Records from a data collection
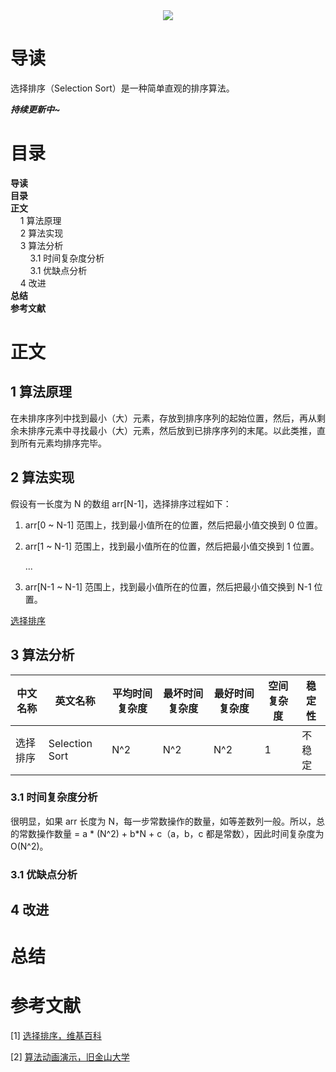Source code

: <div align="center"><img src="https://gitee.com/struggle3014/picBed/raw/master/name_code.png"></div>

# 导读

选择排序（Selection Sort）是一种简单直观的排序算法。

***持续更新中~***



# 目录

<nav>
<a href='#导读' style='text-decoration:none;font-weight:bolder'>导读</a><br/>
<a href='#目录' style='text-decoration:none;font-weight:bolder'>目录</a><br/>
<a href='#正文' style='text-decoration:none;font-weight:bolder'>正文</a><br/>
&nbsp;&nbsp;&nbsp;&nbsp;<a href='#1 算法原理' style='text-decoration:none;${border-style}'>1 算法原理</a><br/>
&nbsp;&nbsp;&nbsp;&nbsp;<a href='#2 算法实现' style='text-decoration:none;${border-style}'>2 算法实现</a><br/>
&nbsp;&nbsp;&nbsp;&nbsp;<a href='#3 算法分析' style='text-decoration:none;${border-style}'>3 算法分析</a><br/>
&nbsp;&nbsp;&nbsp;&nbsp;&nbsp;&nbsp;&nbsp;&nbsp;<a href='#3.1 时间复杂度分析' style='text-decoration:none;${border-style}'>3.1 时间复杂度分析</a><br/>
&nbsp;&nbsp;&nbsp;&nbsp;&nbsp;&nbsp;&nbsp;&nbsp;<a href='#3.1 优缺点分析' style='text-decoration:none;${border-style}'>3.1 优缺点分析</a><br/>
&nbsp;&nbsp;&nbsp;&nbsp;<a href='#4 改进' style='text-decoration:none;${border-style}'>4 改进</a><br/>
<a href='#总结' style='text-decoration:none;font-weight:bolder'>总结</a><br/>
<a href='#参考文献' style='text-decoration:none;font-weight:bolder'>参考文献</a><br/>
</nav>



# 正文

## 1 算法原理

在未排序序列中找到最小（大）元素，存放到排序序列的起始位置，然后，再从剩余未排序元素中寻找最小（大）元素，然后放到已排序序列的末尾。以此类推，直到所有元素均排序完毕。



## 2 算法实现

假设有一长度为 N 的数组 arr[N-1]，选择排序过程如下：

1. arr[0 ~ N-1] 范围上，找到最小值所在的位置，然后把最小值交换到 0 位置。

2. arr[1 ~ N-1] 范围上，找到最小值所在的位置，然后把最小值交换到 1 位置。

   ...

3. arr[N-1 ~ N-1] 范围上，找到最小值所在的位置，然后把最小值交换到 N-1 位置。

[选择排序](../../../../projects/alogorithm-basic/src/main/java/com/xiumei/alogrithm/sort/Code01_SelectionSort.java)

## 3 算法分析

| 中文名称 | 英文名称        | 平均时间复杂度 | 最坏时间复杂度 | 最好时间复杂度 | 空间复杂度 | 稳定性 |
| -------- | --------------- | -------------- | -------------- | -------------- | ---------- | ------ |
| 选择排序 | Selection  Sort | N^2            | N^2            | N^2            | 1          | 不稳定 |

### 3.1 时间复杂度分析

很明显，如果 arr 长度为 N，每一步常数操作的数量，如等差数列一般。所以，总的常数操作数量 = a * (N^2) + b*N + c（a，b，c 都是常数），因此时间复杂度为 O(N^2)。

### 3.1 优缺点分析



## 4 改进



# 总结





# 参考文献

[1] [选择排序，维基百科](https://zh.wikipedia.org/wiki/%E9%80%89%E6%8B%A9%E6%8E%92%E5%BA%8F)

[2] [算法动画演示，旧金山大学](https://www.cs.usfca.edu/~galles/visualization/Algorithms.html)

▶ WHAT IS BEING ASKED:
Beginning at the line with "2. arr[1 ~ N-1]" and stopping after the line with "### 3.1 时间复杂度分析", please write out every line of the data above exactly and nothing else.

▶ RESPONSE FOR THIS EXERCISE:
2. arr[1 ~ N-1] 范围上，找到最小值所在的位置，然后把最小值交换到 1 位置。

   ...

3. arr[N-1 ~ N-1] 范围上，找到最小值所在的位置，然后把最小值交换到 N-1 位置。

[选择排序](../../../../projects/alogorithm-basic/src/main/java/com/xiumei/alogrithm/sort/Code01_SelectionSort.java)

## 3 算法分析

| 中文名称 | 英文名称        | 平均时间复杂度 | 最坏时间复杂度 | 最好时间复杂度 | 空间复杂度 | 稳定性 |
| -------- | --------------- | -------------- | -------------- | -------------- | ---------- | ------ |
| 选择排序 | Selection  Sort | N^2            | N^2            | N^2            | 1          | 不稳定 |

### 3.1 时间复杂度分析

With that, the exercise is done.